Metamath Proof Explorer


Theorem frege81

Description: If X has a property A that is hereditary in the R -sequence, and if Y follows X in the R -sequence, then Y has property A . This is a form of induction attributed to Jakob Bernoulli. Proposition 81 of Frege1879 p. 63. (Contributed by RP, 1-Jul-2020) (Revised by RP, 5-Jul-2020) (Proof modification is discouraged.)

Ref Expression
Hypotheses frege81.x
|- X e.
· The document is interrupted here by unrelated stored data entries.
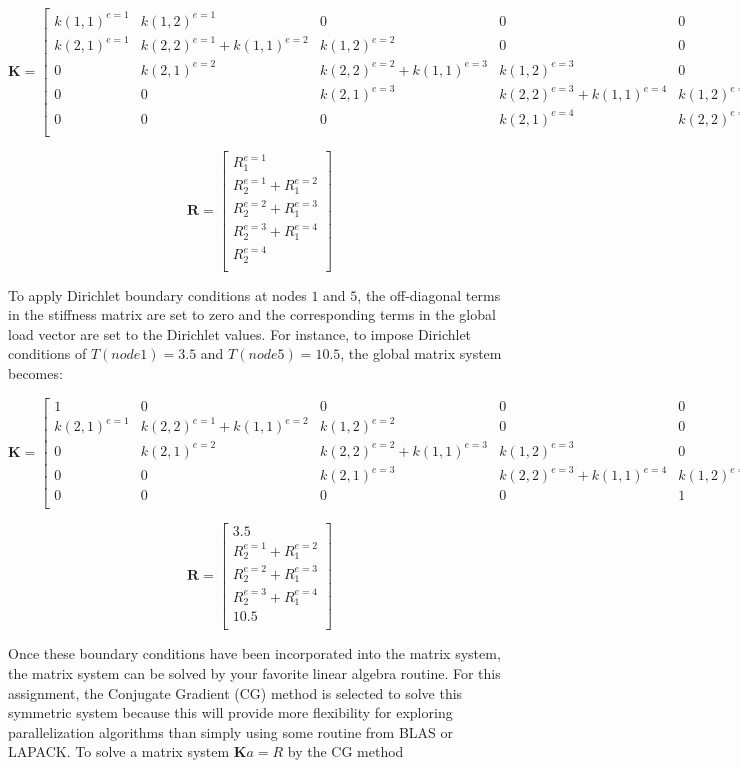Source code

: \documentclass[10pt]{article}
\newcommand{\beq}{\begin{equation}}
\newcommand{\eeq}{\end{equation}}
\begin{document}
\beq
\textbf{K}=
\begin{bmatrix}
k(1, 1)^{e=1} & k(1, 2)^{e=1} & 0 & 0 & 0\\
k(2, 1)^{e=1} & k(2, 2)^{e=1}+k(1, 1)^{e=2} & k(1, 2)^{e=2} & 0 & 0\\
0 & k(2, 1)^{e=2} & k(2, 2)^{e=2}+k(1, 1)^{e=3} & k(1, 2)^{e=3} & 0\\
0 & 0 & k(2, 1)^{e=3} & k(2, 2)^{e=3}+k(1, 1)^{e=4} & k(1, 2)^{e=4}\\
0 & 0 & 0 & k(2, 1)^{e=4} & k(2, 2)^{e=4}\\
\end{bmatrix}
\eeq

\beq
\textbf{R}=\begin{bmatrix}
R_1^{e=1} \\ R_2^{e=1}+R_1^{e=2}\\R_2^{e=2}+R_1^{e=3}\\R_2^{e=3}+R_1^{e=4}\\R_2^{e=4}\\
\end{bmatrix}
\eeq

To apply Dirichlet boundary conditions at nodes \(1\) and \(5\), the off-diagonal terms in the stiffness matrix are set to zero and the corresponding terms in the global load vector are set to the Dirichlet values. For instance, to impose Dirichlet conditions of \(T(node 1)=3.5\) and \(T(node 5) = 10.5\), the global matrix system becomes:

\beq
\textbf{K}=
\begin{bmatrix}
1 & 0 & 0 & 0 & 0\\
k(2, 1)^{e=1} & k(2, 2)^{e=1}+k(1, 1)^{e=2} & k(1, 2)^{e=2} & 0 & 0\\
0 & k(2, 1)^{e=2} & k(2, 2)^{e=2}+k(1, 1)^{e=3} & k(1, 2)^{e=3} & 0\\
0 & 0 & k(2, 1)^{e=3} & k(2, 2)^{e=3}+k(1, 1)^{e=4} & k(1, 2)^{e=4}\\
0 & 0 & 0 & 0 & 1\\
\end{bmatrix}
\eeq

\beq
\textbf{R}=\begin{bmatrix}
3.5\\ R_2^{e=1}+R_1^{e=2}\\R_2^{e=2}+R_1^{e=3}\\R_2^{e=3}+R_1^{e=4}\\10.5\\
\end{bmatrix}
\eeq

Once these boundary conditions have been incorporated into the matrix system, the matrix system can be solved by your favorite linear algebra routine. For this assignment, the Conjugate Gradient (CG) method is selected to solve this symmetric system because this will provide more flexibility for exploring parallelization algorithms than simply using some routine from BLAS or LAPACK. To solve a matrix system \(\textbf{K}a=R\) by the CG method 
\end{document}
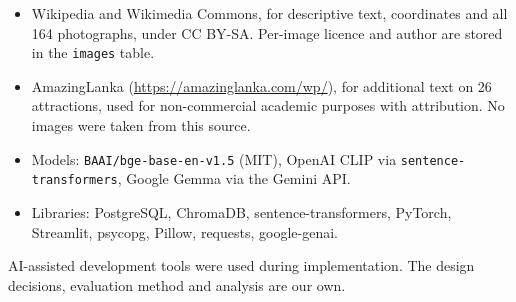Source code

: \documentclass[11pt,a4paper]{article}
\newcommand{\code}[1]{\texttt{\small #1}}
\begin{document}
\begin{itemize}
  \item Wikipedia and Wikimedia Commons, for descriptive text, coordinates
        and all 164 photographs, under CC BY-SA. Per-image licence and
        author are stored in the \code{images} table.
  \item AmazingLanka (\url{https://amazinglanka.com/wp/}), for additional
        text on 26 attractions, used for non-commercial academic purposes
        with attribution. No images were taken from this source.
  \item Models: \code{BAAI/bge-base-en-v1.5} (MIT), OpenAI CLIP via
        \code{sentence-transformers}, Google Gemma via the Gemini API.
  \item Libraries: PostgreSQL, ChromaDB, sentence-transformers, PyTorch,
        Streamlit, psycopg, Pillow, requests, google-genai.
\end{itemize}

AI-assisted development tools were used during implementation. The design
decisions, evaluation method and analysis are our own.
\end{document}
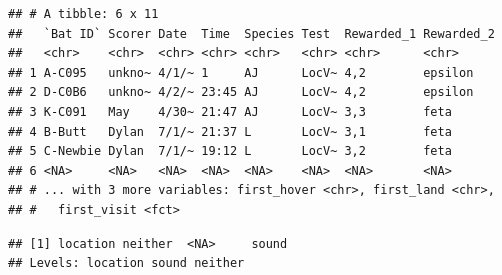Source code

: \documentclass[]{article}
\newenvironment{Shaded}{\begin{snugshade}}{\end{snugshade}}
\newcommand{\KeywordTok}[1]{\textcolor[rgb]{0.13,0.29,0.53}{\textbf{{#1}}}}
\newcommand{\DataTypeTok}[1]{\textcolor[rgb]{0.13,0.29,0.53}{{#1}}}
\newcommand{\StringTok}[1]{\textcolor[rgb]{0.31,0.60,0.02}{{#1}}}
\newcommand{\CommentTok}[1]{\textcolor[rgb]{0.56,0.35,0.01}{\textit{{#1}}}}
\newcommand{\NormalTok}[1]{{#1}}
\begin{document}
\begin{Shaded}
\end{Shaded}

\begin{verbatim}
## # A tibble: 6 x 11
##   `Bat ID` Scorer Date  Time  Species Test  Rewarded_1 Rewarded_2
##   <chr>    <chr>  <chr> <chr> <chr>   <chr> <chr>      <chr>     
## 1 A-C095   unkno~ 4/1/~ 1     AJ      LocV~ 4,2        epsilon   
## 2 D-C0B6   unkno~ 4/2/~ 23:45 AJ      LocV~ 4,2        epsilon   
## 3 K-C091   May    4/30~ 21:47 AJ      LocV~ 3,3        feta      
## 4 B-Butt   Dylan  7/1/~ 21:37 L       LocV~ 3,1        feta      
## 5 C-Newbie Dylan  7/1/~ 19:12 L       LocV~ 3,2        feta      
## 6 <NA>     <NA>   <NA>  <NA>  <NA>    <NA>  <NA>       <NA>      
## # ... with 3 more variables: first_hover <chr>, first_land <chr>,
## #   first_visit <fct>
\end{verbatim}

\begin{Shaded}
\end{Shaded}

\begin{verbatim}
## [1] location neither  <NA>     sound   
## Levels: location sound neither
\end{verbatim}
\end{document}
U
frege81.y
|- Y e. V
frege81.r
|- R e. W
frege81.a
|- A e. B
Assertion frege81
|- ( X e. A -> ( R hereditary A -> ( X ( t+ ` R ) Y -> Y e. A ) ) )

Proof

Step Hyp Ref Expression
1 frege81.x
 |-  X e. U
2 frege81.y
 |-  Y e. V
3 frege81.r
 |-  R e. W
4 frege81.a
 |-  A e. B
5 vex
 |-  a e. _V
6 1 5 frege74
 |-  ( X e. A -> ( R hereditary A -> ( X R a -> a e. A ) ) )
7 6 alrimdv
 |-  ( X e. A -> ( R hereditary A -> A. a ( X R a -> a e. A ) ) )
8 1 2 3 4 frege80
 |-  ( ( X e. A -> ( R hereditary A -> A. a ( X R a -> a e. A ) ) ) -> ( X e. A -> ( R hereditary A -> ( X ( t+ ` R ) Y -> Y e. A ) ) ) )
9 7 8 ax-mp
 |-  ( X e. A -> ( R hereditary A -> ( X ( t+ ` R ) Y -> Y e. A ) ) )